養生訓298(第六巻 慎病)
頓死(とんし)の症(しょう)多し。卒中風(そっちゅうふう)、中気(ちゅうき)、中悪(ちゅうあく)、中毒(ちゅうどく)、中暑(ちゅうしょ)、凍死(とうし)、湯火(とうか)、食傷(しょくしょう)、霍乱(かくらん)、破傷風(はしょうふう)、喉痺(こうひ)、痰厥(たんけつ)失血(けっしつ)、打撲(だぼく)、小児(しょうじ)の馬脾風(ばびふう)等の症、皆(みな)卒死(そつし)す。此外(このほか)、又、五絶(ごぜつ)とて、五種(ごしゅ)の頓死(とんし)あり。一には自(みずから)くびる。二には、おしにうたる。三には水におぼる。四には夜(よる)押厭(おそ)はる。五には婦人難産(ふじんなんざん)。是皆(これみな)、暴死(ぼうし)する症(やまい)なり。常(つね)の(とき)時、方書(ほうしょ)を考(かんが)へ、又、其(その)治法(ちほう)を、良医にたつねて、しり置(おく)べし。かねて用意なくして、俄(にわか)に所置(しょち)を失(うしな)ふべからず。
養生訓(意訳)
急死する病気は、たくさんあります。例えば脳梗塞や心筋梗塞などです。これらの病気は発作が起きた時の対処が重要です。日頃から、その対処について事前の準備を怠らないようにしましょう。準備と知識は命を救います。
通解
頓死(とんし)は,さまざまな症状によって引き起こされることがあります。その中には、卒中風(そっちゅうぷ)、中気(ちゅうき)、中悪(ちゅうあく)、中毒(ちゅうどく)、中暑(ちゅうしょ)、凍死(とうし)、湯火(やけど)、食傷(しょくしょう)、霍乱(かくらん)、破傷風(はしょうふう)、喉痺(こうひ)、痰厥(たんけつ)、失血(けっしつ)、打撲(だぼく)、小児の馬脾風(ばびふう)などが含まれます。これらの症状により、多くの人が突然死してしまうことがあります。
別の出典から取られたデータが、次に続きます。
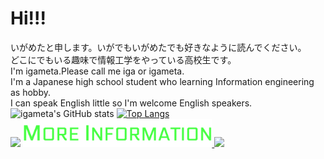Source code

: # Hi!!!
いがめたと申します。いがでもいがめたでも好きなように読んでください。  
どこにでもいる趣味で情報工学をやっている高校生です。  
I'm igameta.Please call me iga or igameta.  
I'm a Japanese high school student who learning Information engineering as hobby.  
I can  speak English little so I'm welcome English speakers.  
![igameta's GitHub stats](https://github-readme-stats.vercel.app/api?username=igameta&count_private=true&show_icons=true&theme=vue-dark)
[![Top Langs](https://github-readme-stats.vercel.app/api/top-langs/?username=igameta&layout=compact&count_private=true&theme=vue-dark)](https://github.com/anuraghazra/github-readme-stats)  
<img src="https://igameta.com/img/logo/logo-light.svg" width="4%">
<a href="https://igameta.com">
<img src="https://github.com/igameta/igameta/blob/master/MORE-INFORMATION.png" width="60%">
</a>
<img src="https://igameta.com/img/logo/logo-dark.svg" width="4%">  

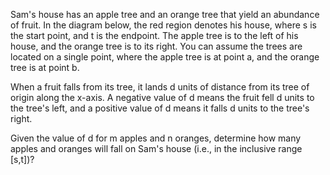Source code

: Sam's house has an apple tree and an orange tree that yield an abundance of fruit. In the diagram below, the red region denotes his house, where s is the start point, and t is the endpoint. The apple tree is to the left of his house, and the orange tree is to its right. You can assume the trees are located on a single point, where the apple tree is at point a, and the orange tree is at point b.

When a fruit falls from its tree, it lands d units of distance from its tree of origin along the x-axis. A negative value of d means the fruit fell d units to the tree's left, and a positive value of d means it falls d units to the tree's right.

Given the value of d for m apples and n oranges, determine how many apples and oranges will fall on Sam's house (i.e., in the inclusive range [s,t])?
また、頓死の中でも「五絶」と呼ばれる状態もあります。一つ目は自ら首を絞めること、二つ目は他人に殺されること、三つ目は水に溺れること、四つ目は夜間に突然押しつぶされること、五つ目は婦人の難産です。これらはいずれも突然死する状態を指しています。
これらの症状は暴死をもたらすものであり、普段から適切な治療法や治療書を参考にし、経験豊かな医師の指導を受けることが重要です。予め準備をしておかず、突然に症状が現れた場合は対処が難しい場合があります。
馬脾風とはジフテリアのこと。
喉痺とは、のどが腫れて痛む病気のこと。